▸ Activity: Please report how many lines of the following entries hold the word "longtable", giving the number alone.

Stored data entries
= = =

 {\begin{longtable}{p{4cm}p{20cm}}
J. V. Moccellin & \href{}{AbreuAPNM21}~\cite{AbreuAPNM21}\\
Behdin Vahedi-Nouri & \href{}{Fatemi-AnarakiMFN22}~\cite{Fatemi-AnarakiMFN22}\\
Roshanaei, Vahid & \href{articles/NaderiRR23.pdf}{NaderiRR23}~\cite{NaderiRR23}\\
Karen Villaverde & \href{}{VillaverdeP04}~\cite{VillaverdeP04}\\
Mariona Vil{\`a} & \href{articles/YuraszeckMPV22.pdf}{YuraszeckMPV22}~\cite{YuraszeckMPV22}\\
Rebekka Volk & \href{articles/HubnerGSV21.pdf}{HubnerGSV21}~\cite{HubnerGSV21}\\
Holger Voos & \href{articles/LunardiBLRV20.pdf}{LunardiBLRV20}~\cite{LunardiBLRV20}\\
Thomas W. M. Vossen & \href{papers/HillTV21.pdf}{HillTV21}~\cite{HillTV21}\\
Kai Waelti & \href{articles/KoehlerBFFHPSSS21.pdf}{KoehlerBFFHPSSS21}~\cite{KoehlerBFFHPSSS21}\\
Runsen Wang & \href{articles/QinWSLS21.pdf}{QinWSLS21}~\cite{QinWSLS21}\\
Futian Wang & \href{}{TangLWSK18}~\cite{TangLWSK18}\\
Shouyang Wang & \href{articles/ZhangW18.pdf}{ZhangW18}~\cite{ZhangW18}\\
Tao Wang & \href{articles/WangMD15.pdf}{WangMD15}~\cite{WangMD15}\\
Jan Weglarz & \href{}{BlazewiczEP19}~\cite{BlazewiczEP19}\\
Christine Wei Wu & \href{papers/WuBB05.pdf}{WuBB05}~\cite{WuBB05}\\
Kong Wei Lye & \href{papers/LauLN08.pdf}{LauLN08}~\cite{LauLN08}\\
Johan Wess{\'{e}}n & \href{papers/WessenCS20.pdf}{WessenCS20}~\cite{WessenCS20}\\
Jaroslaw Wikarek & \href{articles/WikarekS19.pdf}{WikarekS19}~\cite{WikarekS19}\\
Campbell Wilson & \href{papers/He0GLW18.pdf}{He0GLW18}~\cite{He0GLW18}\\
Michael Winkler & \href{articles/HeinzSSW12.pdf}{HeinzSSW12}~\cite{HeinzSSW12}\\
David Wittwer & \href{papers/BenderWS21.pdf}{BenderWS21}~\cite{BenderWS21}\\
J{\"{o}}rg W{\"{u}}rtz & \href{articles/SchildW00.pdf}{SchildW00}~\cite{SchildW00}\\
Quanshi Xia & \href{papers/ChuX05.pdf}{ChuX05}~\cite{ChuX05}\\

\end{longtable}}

= = =

▸ Task response: 2